Extracted data
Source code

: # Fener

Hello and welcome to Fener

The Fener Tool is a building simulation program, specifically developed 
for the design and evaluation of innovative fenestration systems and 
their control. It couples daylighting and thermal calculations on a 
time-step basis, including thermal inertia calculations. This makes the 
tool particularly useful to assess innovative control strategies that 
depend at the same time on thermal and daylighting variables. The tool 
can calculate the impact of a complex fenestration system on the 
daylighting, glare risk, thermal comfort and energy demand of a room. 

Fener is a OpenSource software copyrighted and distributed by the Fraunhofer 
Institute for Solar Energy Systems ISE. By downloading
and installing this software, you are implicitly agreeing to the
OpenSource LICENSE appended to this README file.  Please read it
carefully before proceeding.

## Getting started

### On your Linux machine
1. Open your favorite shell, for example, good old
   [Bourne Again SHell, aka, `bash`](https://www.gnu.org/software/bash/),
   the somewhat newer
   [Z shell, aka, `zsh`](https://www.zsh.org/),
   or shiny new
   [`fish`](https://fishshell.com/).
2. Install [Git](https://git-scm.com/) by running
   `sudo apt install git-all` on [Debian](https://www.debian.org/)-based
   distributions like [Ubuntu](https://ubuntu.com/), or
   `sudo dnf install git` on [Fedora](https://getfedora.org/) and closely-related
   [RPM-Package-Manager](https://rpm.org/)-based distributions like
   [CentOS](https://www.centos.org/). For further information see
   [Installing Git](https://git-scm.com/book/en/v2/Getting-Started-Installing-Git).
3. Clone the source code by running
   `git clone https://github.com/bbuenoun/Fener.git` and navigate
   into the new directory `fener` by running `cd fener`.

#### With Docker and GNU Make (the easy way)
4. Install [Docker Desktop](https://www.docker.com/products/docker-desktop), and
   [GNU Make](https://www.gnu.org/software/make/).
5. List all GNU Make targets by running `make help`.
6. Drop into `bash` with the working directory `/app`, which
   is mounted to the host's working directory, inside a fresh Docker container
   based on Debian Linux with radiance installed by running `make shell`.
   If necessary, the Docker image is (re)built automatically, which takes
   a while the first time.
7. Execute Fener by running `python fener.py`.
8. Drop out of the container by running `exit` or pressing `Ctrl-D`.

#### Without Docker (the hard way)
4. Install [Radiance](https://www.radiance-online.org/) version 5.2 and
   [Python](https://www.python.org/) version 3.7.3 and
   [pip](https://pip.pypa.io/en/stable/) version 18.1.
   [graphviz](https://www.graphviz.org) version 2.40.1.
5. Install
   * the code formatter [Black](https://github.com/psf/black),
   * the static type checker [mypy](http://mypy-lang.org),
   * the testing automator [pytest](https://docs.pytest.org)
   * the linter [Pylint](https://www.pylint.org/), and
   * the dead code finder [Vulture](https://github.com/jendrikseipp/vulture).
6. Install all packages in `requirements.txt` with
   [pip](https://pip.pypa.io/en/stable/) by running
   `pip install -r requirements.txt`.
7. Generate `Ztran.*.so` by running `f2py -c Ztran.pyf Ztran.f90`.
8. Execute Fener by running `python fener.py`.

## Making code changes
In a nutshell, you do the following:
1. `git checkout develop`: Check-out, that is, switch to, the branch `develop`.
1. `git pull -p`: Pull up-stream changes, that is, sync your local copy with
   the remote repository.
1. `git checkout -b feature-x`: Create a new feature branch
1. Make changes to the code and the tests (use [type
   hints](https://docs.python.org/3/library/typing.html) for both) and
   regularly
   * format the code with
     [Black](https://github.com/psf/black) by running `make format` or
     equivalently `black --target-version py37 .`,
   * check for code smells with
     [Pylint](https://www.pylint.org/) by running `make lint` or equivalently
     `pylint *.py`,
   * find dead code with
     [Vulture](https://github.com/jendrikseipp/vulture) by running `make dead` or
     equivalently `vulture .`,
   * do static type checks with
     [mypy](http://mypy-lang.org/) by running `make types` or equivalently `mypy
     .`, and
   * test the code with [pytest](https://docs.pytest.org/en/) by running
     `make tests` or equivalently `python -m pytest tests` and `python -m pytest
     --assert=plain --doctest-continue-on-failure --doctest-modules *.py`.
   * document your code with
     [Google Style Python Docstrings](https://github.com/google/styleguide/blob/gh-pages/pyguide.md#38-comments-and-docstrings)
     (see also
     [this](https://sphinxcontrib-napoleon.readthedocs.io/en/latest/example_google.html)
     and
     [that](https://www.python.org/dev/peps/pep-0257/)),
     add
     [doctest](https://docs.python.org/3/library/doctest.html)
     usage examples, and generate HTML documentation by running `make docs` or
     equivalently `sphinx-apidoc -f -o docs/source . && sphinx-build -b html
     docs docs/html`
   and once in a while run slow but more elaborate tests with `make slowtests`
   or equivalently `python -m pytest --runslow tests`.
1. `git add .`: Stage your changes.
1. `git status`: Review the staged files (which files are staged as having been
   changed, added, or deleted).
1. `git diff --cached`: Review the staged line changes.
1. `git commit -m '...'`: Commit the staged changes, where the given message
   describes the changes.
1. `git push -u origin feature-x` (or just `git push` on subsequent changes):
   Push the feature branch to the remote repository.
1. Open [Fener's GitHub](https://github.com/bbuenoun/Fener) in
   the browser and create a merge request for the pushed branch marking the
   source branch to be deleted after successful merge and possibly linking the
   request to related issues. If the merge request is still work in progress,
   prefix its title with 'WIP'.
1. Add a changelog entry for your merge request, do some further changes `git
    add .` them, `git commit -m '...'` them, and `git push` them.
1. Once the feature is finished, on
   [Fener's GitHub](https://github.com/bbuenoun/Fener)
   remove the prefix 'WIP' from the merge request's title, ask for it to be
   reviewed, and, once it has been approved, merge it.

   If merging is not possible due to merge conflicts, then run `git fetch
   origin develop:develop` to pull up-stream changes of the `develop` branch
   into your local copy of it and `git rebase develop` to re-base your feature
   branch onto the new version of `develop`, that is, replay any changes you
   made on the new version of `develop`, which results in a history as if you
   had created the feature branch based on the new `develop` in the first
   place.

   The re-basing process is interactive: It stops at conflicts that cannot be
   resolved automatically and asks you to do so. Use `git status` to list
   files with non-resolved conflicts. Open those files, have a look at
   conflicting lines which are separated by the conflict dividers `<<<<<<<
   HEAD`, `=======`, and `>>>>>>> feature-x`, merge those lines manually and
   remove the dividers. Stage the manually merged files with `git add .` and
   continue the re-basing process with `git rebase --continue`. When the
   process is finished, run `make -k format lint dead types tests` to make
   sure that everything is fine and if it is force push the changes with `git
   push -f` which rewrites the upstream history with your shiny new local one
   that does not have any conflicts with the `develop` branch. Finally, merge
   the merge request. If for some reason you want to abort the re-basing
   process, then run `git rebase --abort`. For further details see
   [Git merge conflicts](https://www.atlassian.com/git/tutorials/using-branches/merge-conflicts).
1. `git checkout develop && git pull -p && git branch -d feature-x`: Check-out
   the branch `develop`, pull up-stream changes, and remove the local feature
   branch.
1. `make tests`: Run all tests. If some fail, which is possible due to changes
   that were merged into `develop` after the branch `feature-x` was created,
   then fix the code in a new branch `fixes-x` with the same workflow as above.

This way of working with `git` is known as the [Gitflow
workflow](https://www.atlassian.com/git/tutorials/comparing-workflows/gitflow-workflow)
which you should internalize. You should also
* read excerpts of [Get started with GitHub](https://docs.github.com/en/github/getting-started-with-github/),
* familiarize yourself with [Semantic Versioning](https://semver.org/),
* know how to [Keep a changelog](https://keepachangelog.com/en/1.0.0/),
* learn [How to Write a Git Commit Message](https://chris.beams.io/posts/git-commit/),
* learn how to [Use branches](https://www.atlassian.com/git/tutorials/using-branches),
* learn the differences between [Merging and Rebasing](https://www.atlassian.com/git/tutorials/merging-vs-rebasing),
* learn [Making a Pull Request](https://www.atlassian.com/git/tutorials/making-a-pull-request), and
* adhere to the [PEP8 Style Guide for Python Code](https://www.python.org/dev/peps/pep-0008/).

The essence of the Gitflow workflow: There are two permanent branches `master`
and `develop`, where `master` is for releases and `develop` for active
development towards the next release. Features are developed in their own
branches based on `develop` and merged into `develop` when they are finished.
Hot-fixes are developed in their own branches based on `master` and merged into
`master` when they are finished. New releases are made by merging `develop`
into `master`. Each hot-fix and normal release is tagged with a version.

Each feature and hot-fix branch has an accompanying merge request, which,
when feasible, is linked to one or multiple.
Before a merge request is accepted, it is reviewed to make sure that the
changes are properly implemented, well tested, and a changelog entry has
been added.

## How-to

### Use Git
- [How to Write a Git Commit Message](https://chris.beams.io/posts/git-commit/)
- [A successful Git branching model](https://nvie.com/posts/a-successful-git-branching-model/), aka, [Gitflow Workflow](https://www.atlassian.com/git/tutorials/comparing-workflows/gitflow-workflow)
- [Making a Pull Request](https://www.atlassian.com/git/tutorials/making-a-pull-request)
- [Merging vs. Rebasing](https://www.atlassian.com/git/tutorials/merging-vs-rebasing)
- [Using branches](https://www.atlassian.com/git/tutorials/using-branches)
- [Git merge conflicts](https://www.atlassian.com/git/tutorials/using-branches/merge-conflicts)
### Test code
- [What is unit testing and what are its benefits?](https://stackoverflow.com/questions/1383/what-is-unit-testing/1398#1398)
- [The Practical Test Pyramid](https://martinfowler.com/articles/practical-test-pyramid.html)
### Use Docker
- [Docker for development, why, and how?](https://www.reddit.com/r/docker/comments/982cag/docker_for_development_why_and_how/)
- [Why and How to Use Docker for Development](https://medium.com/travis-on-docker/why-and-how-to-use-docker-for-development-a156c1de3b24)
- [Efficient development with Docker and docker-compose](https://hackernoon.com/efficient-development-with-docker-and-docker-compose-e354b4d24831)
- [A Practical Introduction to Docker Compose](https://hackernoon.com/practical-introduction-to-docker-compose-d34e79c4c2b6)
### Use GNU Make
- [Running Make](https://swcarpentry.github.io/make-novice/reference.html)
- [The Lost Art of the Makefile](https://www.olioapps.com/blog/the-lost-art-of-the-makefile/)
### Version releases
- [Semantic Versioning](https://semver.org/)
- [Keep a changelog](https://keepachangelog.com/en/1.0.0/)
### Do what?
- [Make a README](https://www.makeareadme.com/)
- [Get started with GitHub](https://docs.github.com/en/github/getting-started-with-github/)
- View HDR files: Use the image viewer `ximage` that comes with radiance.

Aim of the task
Everything from the line containing "- [Get started" to the end of the data above should be quoted exactly, please, both ends included, and nothing outside that span.

Response area
- [Get started with GitHub](https://docs.github.com/en/github/getting-started-with-github/)
- View HDR files: Use the image viewer `ximage` that comes with radiance.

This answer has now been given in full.